À partir de deux chaises, d’Alberto Giacometti

Je ne suis pas un spécialiste d’Alberto Giacometti, mais je regarde son œuvre, grâce à l’abondance d’images trouvables sur le site électronique de la Fondation Giacometti, et je péruse dans les catalogues et autres rétrospectives, mais je n’ai rien appris sur ces deux chaises ; alors, comme souvent, mon esprit actionne le curseur imagination. C’est parti.  

Alberto Giacometti, “La Chaise”, 1940, crayon, 31.5 x 23.5 cm, Collection-John-Rewald, Fondation Giacometti

 

Alberto Giacometti, “Chaise dans la chambre à coucher”, 1960, crayon lithographique sur papier report, 42 x 32,8 cm, Fondation Giacometti

20 ans séparent ces deux chaises. La première est assez quelconque. Rien de remarquable. Notez que l’illustration n’est pas très sûre, dans le sens où l’on peut se demander si l’image originelle était dégradée, ou bien si, dès l’époque, Giacometti avait comme “gommé” telles et telles parties de l’ensemble représenté. On peut se poser la question. Après quelques clics, ceci, indiciel :

Alberto Giacometti, « Poêle et chaise dans l’atelier », 1940, crayon sur papier vélin, 32,2 x 24,6 cm, Fondation Giacometti

En cherchant sur le site de la Fondation, en précisant les dates, je ne trouve aucun dessin semblable à cette chaise à moitié gommée… En revanche, le dessin ci-dessus “Poêle et chaise dans l’atelier”, de la même année — 1940 —, ressemble beaucoup au style contemporain de Giacometti. (Je pense que le site de la Fondation pourrait produire des images de bien meilleure qualité — elles font à peine 50 k pour beaucoup. Mais de quoi ont-ils peur ? Je ne sais. En tout cas, cela ne rend pas service à l’œuvre, et c’est fort dommage). 

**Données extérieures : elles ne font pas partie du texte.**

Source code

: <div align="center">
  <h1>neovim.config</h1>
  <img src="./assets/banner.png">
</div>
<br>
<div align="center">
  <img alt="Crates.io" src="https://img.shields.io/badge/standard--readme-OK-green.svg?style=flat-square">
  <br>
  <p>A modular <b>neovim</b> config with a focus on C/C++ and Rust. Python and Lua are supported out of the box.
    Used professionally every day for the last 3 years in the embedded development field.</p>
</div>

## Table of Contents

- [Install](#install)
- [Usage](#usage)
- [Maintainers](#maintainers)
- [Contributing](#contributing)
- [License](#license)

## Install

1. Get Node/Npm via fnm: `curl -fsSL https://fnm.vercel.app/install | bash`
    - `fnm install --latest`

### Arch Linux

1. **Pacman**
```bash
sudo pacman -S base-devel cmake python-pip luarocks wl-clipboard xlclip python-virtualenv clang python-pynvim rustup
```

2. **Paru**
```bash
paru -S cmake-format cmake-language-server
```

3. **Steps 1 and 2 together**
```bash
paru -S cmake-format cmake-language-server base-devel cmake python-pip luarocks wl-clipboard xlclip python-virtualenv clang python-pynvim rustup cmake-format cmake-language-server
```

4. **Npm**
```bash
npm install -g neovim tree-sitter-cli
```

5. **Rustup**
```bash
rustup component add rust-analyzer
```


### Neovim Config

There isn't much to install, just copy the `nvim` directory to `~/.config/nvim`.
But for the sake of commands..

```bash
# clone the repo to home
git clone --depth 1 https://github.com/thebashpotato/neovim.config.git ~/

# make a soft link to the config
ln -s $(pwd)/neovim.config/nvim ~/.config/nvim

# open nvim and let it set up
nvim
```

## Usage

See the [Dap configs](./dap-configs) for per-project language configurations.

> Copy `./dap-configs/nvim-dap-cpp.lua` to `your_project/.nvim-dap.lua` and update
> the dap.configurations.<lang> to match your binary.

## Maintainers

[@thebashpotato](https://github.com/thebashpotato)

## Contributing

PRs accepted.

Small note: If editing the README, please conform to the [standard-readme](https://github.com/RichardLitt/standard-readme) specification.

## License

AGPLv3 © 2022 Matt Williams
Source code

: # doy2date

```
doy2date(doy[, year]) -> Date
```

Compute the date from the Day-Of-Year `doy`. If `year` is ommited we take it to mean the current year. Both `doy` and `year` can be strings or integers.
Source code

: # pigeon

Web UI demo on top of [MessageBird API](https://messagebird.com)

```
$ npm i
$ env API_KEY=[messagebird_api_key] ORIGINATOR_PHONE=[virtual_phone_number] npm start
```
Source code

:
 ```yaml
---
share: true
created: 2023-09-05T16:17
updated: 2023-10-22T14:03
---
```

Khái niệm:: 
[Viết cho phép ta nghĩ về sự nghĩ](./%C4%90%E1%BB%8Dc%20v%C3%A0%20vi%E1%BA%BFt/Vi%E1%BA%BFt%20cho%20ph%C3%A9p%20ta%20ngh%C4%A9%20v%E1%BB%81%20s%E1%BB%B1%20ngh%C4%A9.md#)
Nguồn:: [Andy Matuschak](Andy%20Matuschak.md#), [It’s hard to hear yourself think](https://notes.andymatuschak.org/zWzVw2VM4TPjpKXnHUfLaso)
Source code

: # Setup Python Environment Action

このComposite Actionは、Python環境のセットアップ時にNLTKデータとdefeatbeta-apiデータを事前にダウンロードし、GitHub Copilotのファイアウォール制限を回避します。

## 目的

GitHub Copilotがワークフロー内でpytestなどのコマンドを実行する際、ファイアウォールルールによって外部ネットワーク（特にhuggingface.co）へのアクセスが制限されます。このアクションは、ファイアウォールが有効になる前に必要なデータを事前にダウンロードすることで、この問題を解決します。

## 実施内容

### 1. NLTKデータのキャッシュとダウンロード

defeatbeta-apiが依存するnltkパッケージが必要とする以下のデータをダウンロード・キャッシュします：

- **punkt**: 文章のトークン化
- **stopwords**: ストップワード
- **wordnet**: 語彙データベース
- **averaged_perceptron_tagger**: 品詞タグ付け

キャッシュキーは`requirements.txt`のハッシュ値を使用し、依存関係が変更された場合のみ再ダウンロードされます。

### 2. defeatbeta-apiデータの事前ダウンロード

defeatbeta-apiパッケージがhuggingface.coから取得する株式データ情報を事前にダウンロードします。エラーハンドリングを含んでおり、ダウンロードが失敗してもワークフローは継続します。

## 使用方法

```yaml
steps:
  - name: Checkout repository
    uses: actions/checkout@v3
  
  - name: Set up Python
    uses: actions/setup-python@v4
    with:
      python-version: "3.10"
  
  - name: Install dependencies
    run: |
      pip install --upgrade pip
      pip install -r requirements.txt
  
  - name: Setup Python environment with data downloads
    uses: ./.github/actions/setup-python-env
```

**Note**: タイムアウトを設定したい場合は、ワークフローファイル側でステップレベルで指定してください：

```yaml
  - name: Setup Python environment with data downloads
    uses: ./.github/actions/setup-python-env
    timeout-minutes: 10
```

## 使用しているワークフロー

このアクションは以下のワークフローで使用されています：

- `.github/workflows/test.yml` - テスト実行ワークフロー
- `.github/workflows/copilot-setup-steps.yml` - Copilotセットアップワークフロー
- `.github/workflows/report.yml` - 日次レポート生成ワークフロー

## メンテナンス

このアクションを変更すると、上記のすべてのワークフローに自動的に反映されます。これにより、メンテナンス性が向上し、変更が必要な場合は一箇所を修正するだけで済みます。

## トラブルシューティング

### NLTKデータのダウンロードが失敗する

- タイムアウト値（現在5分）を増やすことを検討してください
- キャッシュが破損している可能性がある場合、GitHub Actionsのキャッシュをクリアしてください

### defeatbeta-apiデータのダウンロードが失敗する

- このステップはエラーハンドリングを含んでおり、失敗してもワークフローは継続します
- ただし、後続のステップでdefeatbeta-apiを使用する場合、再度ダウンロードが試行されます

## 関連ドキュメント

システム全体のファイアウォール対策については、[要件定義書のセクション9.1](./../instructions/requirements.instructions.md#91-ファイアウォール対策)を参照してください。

Alberto Giacometti, “L’Atelier”, 1954, dessin, mine graphite sur papier, 50 x 32,5 cm, Fondation Giacometti

Vers 1945, on trouve déjà le style qui ne quittera plus la main, avec par exemple ce portrait :

Alberto Giacometti, “Tête d’Albert Skira”, vers 1945-1946, crayon sur papier, 32 x 24 cm, Fondation Giacometti

 

Alberto Giacometti, “Portrait de Jean-Paul Sartre”, 1949, crayon graphite et gomme sur page de carnet détachée, 29,3 x 22,5 cm, Fondation Giacometti

Le lecteur l’aura constaté, “à partir de deux chaises” on sera déjà parti dans la prolifération. La prolifération d’images favorise, par la bande, la “prolifération” (“pluralité”) des théories, comme l’écrivait (1975) pour le domaine scientifique, le grand philosophe des sciences Paul K. Feyerabend. Il en va de même en art. Ces quelques images suscitent quelque idée de la prolifération. Ce qui m’intéresse, pour le moment que j’ai commencé à regarder les deux chaises, c’est le changement de régime scriptural affecté au traitement de l’objet, qui en était déjà passé par celui, identique, par le traitement de la figure humaine. En 1952, on voit encore la dichotomie dans laquelle se situe, volontairement ou non, Giacometti, il suffit de voir ceci :

Alberto Giacometti, “Bouquet de jonquilles dans un vase”, vers 1952, plume et encre sur papier à lettre, 29,8 x 21 cm, Fondation Giacometti

En 45, Giacometti peut dessiner d’après sa technique tourbillonnante si caractéristique, comme il le fait encore en 49 ; cependant, il ne semble pas encore prêt pour le non-humain. Regardez comme ce “Bouquet de jonquilles” ne tourbillonne pas du tout… C’est édifiant. C’est même franchement médiocre. Sacrilège ! on ne peut pas dénigrer la moindre œuvre d’un grand artiste ! Si ! Et ce d’autant plus que Giacometti n’est plus là, et depuis longtemps, pour valider ce qu’il est possible, ou non, de montrer, sur le site de la Fondation, et on peut supposer qu’il n’eut pas tout validé. Bref. Maintenant, mon objet c’est la chaise 1960 tourbillonnée. En cherchant sur le site de la Fondation, je ne trouve aucune chaise semblablement troussée, toutes sont très géométriques… Que s’est-il passé pour que, ce jour de 1960, Giacometti dessinât une chaise entourbillonnée ? On ne peut (moi pas) s’empêcher de penser à ces visages tourbillonnés, et de se demander s’il n’y aurait pas eu, à un moment, une sorte de mise en application égalitaire entre sujet humain et sujet inanimé du point de vue du traitement. Il s’agit bien d’une extrapolation puisque, comme déjà dit, il ne semble pas y avoir d’autre exemplaire de chaise tourbillonnée…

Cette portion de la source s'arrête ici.